» **YOUR GOAL**: A line below contains "Although mainly geared", and a later one contains "The challenge kind". Repeat both, with every line between them, exactly.
------------------------------------------------------------------------
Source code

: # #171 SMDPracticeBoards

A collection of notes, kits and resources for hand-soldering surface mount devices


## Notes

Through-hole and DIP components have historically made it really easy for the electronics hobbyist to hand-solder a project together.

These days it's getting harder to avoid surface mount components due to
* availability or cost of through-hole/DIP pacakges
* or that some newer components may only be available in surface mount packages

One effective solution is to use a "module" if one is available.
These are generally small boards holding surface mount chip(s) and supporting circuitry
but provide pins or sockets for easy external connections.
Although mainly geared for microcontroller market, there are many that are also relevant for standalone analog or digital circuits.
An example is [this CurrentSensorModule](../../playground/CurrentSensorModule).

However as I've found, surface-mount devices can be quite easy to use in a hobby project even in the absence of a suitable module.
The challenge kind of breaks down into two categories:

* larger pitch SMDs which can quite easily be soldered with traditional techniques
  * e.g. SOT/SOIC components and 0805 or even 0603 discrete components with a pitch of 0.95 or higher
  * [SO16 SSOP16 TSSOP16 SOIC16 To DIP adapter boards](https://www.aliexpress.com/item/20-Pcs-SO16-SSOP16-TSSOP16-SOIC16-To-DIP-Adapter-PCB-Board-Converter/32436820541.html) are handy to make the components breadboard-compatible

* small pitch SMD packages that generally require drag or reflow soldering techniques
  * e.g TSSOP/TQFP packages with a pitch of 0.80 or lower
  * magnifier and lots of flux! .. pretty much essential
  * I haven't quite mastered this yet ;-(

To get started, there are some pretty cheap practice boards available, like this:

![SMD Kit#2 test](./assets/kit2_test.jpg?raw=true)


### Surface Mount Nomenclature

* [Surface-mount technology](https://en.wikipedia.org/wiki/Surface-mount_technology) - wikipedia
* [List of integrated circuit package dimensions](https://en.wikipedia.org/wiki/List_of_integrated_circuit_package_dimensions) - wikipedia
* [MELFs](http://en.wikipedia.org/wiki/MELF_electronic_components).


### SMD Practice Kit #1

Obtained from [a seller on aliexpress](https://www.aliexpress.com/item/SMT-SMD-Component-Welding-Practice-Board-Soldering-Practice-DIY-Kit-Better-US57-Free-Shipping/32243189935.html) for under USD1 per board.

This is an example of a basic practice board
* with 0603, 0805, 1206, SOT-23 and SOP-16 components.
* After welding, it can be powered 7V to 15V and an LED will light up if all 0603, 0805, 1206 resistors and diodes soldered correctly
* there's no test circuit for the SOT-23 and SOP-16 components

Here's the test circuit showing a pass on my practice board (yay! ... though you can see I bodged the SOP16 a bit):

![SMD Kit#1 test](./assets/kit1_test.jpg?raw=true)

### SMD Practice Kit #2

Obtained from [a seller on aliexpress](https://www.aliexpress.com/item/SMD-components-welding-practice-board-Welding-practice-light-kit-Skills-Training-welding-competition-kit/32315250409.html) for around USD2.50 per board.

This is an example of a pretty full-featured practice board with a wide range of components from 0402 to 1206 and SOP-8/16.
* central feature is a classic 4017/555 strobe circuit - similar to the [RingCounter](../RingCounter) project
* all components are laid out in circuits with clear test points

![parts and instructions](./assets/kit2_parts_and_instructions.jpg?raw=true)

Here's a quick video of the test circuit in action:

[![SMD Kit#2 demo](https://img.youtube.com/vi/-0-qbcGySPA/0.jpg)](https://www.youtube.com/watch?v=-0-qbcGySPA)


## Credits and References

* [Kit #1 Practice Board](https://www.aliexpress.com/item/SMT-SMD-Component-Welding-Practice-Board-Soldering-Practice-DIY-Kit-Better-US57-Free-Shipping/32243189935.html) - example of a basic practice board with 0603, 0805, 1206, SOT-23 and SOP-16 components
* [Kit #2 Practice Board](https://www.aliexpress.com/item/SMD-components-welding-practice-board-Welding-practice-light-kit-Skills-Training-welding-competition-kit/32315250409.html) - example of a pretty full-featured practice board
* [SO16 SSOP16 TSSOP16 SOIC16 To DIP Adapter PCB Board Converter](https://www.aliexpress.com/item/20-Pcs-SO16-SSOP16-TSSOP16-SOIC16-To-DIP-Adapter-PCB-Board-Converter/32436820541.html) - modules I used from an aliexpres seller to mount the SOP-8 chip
------------------------------------------------------------------------
» **EXERCISE SOLUTION**:
Although mainly geared for microcontroller market, there are many that are also relevant for standalone analog or digital circuits.
An example is [this CurrentSensorModule](../../playground/CurrentSensorModule).

However as I've found, surface-mount devices can be quite easy to use in a hobby project even in the absence of a suitable module.
The challenge kind of breaks down into two categories:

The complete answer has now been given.